It’s embarrassing to mention publicly, but after a particularly upsetting breakup, I became obsessed with the idea that the relationship wasn’t really over because he hadn’t unfriended me on Facebook. It didn’t matter that he had said the words “we’re done” and unceremoniously walked out of my life for good. Since we were still “friends” online, I nursed the fantasy that there was still hope for our relationship. I clung to this delusion for months, checking daily to see if he had deleted me. Every time I saw that we were still “friends,” I felt that his return was still possible and even likely. That is, until the day when I saw that he had finally unfriended me for good.
Weirdly, I remember that day better than the actual day we broke up. It became the catalyst that finally got me out of fantasy-land and back to reality. If I was more proactive and cut off the contact myself, I might have saved myself lots of time that would have been much better spent actually getting over the breakup.
If you’re going through a breakup and haven’t hit delete yet, here are seven reasons why you need to RIGHT NOW:
1. They’re Out Of Sight, Out Of Mind
If you’ve recently gone through a breakup, your ex is probably on your mind enough already. If you’re struggling with getting them out of your head and moving on with your life, the last thing you need is to see their recent vacation pictures or status updates.
Staying “friends” makes it so that reminders of them can come suddenly and often, tempting you to think about them when maybe you weren’t at that particular moment.
2. It Will Curb The Urge To Contact
Once they’re finally off your mind, it’s less likely that you’ll want to contact them. If they’re right there in front of you all the time, it’s easy to rationalize that you should text or call to mention something (anything) that is going on in their life. Often, when it’s healthier to maintain no contact, the temptation to say hello when they mention the new person they’re seeing can just become too great.

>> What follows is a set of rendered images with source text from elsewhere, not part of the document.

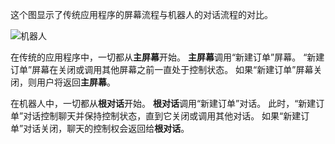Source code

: 这个图显示了传统应用程序的屏幕流程与机器人的对话流程的对比。 

![机器人](~/media/designing-bots/core/dialogs-screens.png)

在传统的应用程序中，一切都从**主屏幕**开始。
**主屏幕**调用“新建订单”屏幕。
“新建订单”屏幕在关闭或调用其他屏幕之前一直处于控制状态。 如果“新建订单”屏幕关闭，则用户将返回**主屏幕**。

在机器人中，一切都从**根对话**开始。 **根对话**调用“新建订单”对话。 此时，“新建订单”对话控制聊天并保持控制状态，直到它关闭或调用其他对话。 如果“新建订单”对话关闭，聊天的控制权会返回给**根对话**。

3. You Don’t Want To Turn Into A Cyberstalker
There’s a difference between stalking them and innocently seeing their updates without seeking them out. Even if you block their status updates from showing up on your page but remain friends, their profile is still there, open for you to go look at whenever you’re feeling weak. No one wants to admit to combing their ex’s profile for signs of potential reconciliation in a weak moment, but heartbroken people do it all the time.

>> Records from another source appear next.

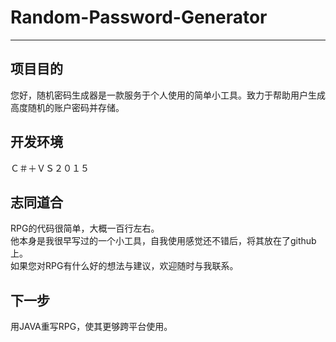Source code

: # Random-Password-Generator
------------------
## 项目目的
您好，随机密码生成器是一款服务于个人使用的简单小工具。致力于帮助用户生成高度随机的账户密码并存储。
## 开发环境
Ｃ＃＋ＶＳ２０１５
## 志同道合
RPG的代码很简单，大概一百行左右。<br>
他本身是我很早写过的一个小工具，自我使用感觉还不错后，将其放在了github上。<br>
如果您对RPG有什么好的想法与建议，欢迎随时与我联系。
## 下一步
用JAVA重写RPG，使其更够跨平台使用。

For everyone who believes that their ex trotted off into the sunset and never thought about them, this simply isn’t often the case. If they’re on your mind already, it can get tempting to go through all of their updates looking for a clue that they want you back, or some kind of newsabout their life. When you delete them, you reduce the temptation for both of you to backslide into a relationship that didn’t work.
4. It Will Speed Your Recovery …
A lack of constant reminders makes it easier for you to look within and heal from the breakup. To heal, you need less of your ex, not more. If you stay “friends” or keep following them, you’re just drawing out the process of truly getting over it.
5. And Reduce Drama Online And IRL
Not knowing what they’re up to makes it so that you can’t have a meltdown about them datingsomeone new, moving to another state, or a myriad of other things that you can get worked up about. The less information you have about your ex, the better.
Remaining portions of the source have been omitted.